Ranariddh: We won the [1993] election with less than $200,000. And the

CPP spent $20 million! If I have to base a victory for Funcinpec on money it would

be a mistake, on the other hand you tell me how I can get money? It's difficult.

Don't tell me we can fell logs. It's difficult. I can't build so many schools like

Samdech Hun Sen. I can't do. Funcinpec is very limited. I hope the achievement of

the Royal Government [reflects] the best to the people. No-one said - not even my

father said - that Funcinpec would win [in 1993]. The situation in 1996 and 1998,

after that in 1993, is simply different. So I can't talk about money because we don't

have a lot. That's the truth.

Post: So Funcinpec cannot take any advantage from the Khmer Rouge?

Ranariddh: No, Funcinpec can't take advantage. How can I do that? We move

on because it is a clear advantage to the Cambodian nation. We spend too much money

on arms and military. There are many handicapped people begging for money, without

having any dignity as human beings. We cannot dedicate a lot of money to infrastructure,

to schools, roads, to medical centers etc. We spent too much money [on the military],

we are talking about military reform. How can we get into serious military reform

without ending the war? How can we stop illegal arms trading, corruption, drug trafficking,

security? Therefore we must solve the Khmer Rouge problem, it is much more important.

Mr Ieng Sary himself, security, development, one can't go without the other. This

is very very important to me. The real advantage Funcinpec will take is not what

happens to the CPP, or to the KR people, but how we are seen by the Nation in order

to bring peace, stability and international development. You know, if I was CPP I

would be worried - Samdech Hun Sen, Samdech Chea Sim - vis-a-vis the Khmer Rouge.

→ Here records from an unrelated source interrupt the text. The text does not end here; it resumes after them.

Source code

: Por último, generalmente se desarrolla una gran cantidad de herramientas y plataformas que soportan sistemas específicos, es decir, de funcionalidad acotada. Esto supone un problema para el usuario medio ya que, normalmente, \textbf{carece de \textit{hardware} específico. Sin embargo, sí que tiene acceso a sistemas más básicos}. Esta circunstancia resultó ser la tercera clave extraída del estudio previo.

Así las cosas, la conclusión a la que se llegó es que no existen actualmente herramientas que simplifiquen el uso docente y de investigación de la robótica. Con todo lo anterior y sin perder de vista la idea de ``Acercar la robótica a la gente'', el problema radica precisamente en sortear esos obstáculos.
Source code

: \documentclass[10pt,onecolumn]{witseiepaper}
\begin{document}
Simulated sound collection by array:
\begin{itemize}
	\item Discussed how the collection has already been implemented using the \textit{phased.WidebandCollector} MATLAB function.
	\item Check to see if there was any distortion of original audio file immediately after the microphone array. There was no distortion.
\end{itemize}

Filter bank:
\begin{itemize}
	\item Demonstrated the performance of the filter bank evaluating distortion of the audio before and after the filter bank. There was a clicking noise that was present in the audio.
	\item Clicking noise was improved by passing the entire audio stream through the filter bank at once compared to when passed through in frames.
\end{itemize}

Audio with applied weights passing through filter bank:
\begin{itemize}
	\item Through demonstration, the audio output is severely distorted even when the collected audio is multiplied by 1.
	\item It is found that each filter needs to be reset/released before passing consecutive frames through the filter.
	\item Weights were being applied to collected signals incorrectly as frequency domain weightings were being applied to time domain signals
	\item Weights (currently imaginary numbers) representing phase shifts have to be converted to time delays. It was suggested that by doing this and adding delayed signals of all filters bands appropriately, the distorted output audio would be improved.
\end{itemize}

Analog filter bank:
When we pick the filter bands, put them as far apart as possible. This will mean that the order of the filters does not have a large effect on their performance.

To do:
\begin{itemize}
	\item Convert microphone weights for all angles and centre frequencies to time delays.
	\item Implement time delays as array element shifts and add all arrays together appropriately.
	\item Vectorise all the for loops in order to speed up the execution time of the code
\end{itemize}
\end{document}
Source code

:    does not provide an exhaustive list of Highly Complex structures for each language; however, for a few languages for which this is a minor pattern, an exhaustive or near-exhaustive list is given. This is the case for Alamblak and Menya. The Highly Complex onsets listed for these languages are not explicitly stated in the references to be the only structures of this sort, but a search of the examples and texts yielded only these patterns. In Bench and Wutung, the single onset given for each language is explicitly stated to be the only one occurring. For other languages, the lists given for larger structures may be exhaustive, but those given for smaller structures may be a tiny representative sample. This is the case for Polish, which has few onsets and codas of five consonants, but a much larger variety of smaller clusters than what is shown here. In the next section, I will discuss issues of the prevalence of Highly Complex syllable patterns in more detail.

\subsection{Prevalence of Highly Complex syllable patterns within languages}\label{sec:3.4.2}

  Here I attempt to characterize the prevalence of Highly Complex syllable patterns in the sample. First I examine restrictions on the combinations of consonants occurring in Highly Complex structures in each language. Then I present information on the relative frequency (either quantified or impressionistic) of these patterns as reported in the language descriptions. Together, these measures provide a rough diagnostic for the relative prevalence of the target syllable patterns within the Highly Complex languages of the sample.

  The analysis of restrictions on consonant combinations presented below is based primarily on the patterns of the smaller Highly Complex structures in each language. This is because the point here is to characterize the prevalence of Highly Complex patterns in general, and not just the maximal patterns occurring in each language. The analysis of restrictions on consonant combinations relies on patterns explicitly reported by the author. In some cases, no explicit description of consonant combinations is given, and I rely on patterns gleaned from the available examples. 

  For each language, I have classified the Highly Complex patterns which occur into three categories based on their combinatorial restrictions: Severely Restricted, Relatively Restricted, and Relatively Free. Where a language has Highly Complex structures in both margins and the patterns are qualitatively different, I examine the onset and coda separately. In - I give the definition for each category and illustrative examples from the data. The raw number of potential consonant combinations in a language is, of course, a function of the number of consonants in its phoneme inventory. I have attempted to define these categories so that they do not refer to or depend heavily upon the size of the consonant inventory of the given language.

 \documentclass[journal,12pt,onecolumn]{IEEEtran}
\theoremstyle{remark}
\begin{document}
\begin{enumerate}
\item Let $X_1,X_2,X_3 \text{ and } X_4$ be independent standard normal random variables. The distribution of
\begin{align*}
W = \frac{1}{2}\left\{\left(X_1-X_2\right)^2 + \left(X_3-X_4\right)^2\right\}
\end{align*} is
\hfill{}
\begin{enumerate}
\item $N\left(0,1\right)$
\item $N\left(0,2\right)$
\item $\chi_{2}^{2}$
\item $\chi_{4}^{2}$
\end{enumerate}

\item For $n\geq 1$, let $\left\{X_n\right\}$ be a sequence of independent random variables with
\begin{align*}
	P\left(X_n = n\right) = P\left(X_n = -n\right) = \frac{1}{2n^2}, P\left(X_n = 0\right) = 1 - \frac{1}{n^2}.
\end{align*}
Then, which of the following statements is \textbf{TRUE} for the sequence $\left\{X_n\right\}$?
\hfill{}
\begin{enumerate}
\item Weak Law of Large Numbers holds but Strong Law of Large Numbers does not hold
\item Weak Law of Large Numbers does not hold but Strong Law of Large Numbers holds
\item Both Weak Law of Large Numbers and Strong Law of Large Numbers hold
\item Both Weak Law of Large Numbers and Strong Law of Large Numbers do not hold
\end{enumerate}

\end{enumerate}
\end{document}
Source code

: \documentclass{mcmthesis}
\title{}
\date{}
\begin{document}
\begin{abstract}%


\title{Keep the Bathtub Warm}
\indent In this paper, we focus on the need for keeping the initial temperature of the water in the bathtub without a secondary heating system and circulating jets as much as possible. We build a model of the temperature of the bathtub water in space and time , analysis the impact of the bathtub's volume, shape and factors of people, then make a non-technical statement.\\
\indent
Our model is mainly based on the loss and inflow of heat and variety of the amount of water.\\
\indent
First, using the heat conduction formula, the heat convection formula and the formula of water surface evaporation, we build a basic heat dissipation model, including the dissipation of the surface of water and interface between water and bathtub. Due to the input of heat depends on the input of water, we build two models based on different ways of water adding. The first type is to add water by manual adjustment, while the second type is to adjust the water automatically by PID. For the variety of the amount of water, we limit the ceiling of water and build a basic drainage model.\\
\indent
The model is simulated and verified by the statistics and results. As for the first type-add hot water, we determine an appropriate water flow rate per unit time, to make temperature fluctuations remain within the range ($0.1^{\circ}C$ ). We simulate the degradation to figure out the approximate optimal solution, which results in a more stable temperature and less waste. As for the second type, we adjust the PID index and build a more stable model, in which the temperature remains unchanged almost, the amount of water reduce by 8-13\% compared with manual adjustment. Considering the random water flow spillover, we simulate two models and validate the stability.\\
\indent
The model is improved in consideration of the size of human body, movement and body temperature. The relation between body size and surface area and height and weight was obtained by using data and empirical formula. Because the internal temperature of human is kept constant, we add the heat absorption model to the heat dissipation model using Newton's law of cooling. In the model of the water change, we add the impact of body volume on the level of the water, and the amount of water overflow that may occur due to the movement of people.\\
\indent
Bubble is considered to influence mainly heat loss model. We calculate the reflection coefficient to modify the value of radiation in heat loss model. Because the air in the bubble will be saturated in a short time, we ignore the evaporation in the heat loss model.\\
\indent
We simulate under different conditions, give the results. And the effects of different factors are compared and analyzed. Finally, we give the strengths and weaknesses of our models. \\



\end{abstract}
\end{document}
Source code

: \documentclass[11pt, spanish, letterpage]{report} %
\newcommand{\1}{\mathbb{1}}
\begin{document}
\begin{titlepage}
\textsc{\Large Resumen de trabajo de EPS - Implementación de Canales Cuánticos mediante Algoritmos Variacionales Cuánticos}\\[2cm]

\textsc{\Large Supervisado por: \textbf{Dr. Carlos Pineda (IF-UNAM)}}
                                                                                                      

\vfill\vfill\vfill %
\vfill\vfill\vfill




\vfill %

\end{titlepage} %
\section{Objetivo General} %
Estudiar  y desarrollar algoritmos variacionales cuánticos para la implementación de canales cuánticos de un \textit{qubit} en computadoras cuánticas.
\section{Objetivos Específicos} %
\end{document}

To the [KR] they are traitors. They not only betrayed the Khmer Rouge, and Pol Pot,

but they went to Vietnam and followed the Vietnamese. They didn't fight the Vietnamese

but followed the Vietnamese, asked the Vietnamese to come to Cambodia to colonize

our country. I said it in a very impassionate manner, I led the resistance following

the path of His Majesty the King my father, but Samdech Hun Sen and the CPP went

to Vietnam and asked the Vietnamese to colonize, and chase Pol Pot and Ieng Sary

and all away from Cambodia. I think in the framework of the CPP maybe they have some

people who are thinking of these very facts.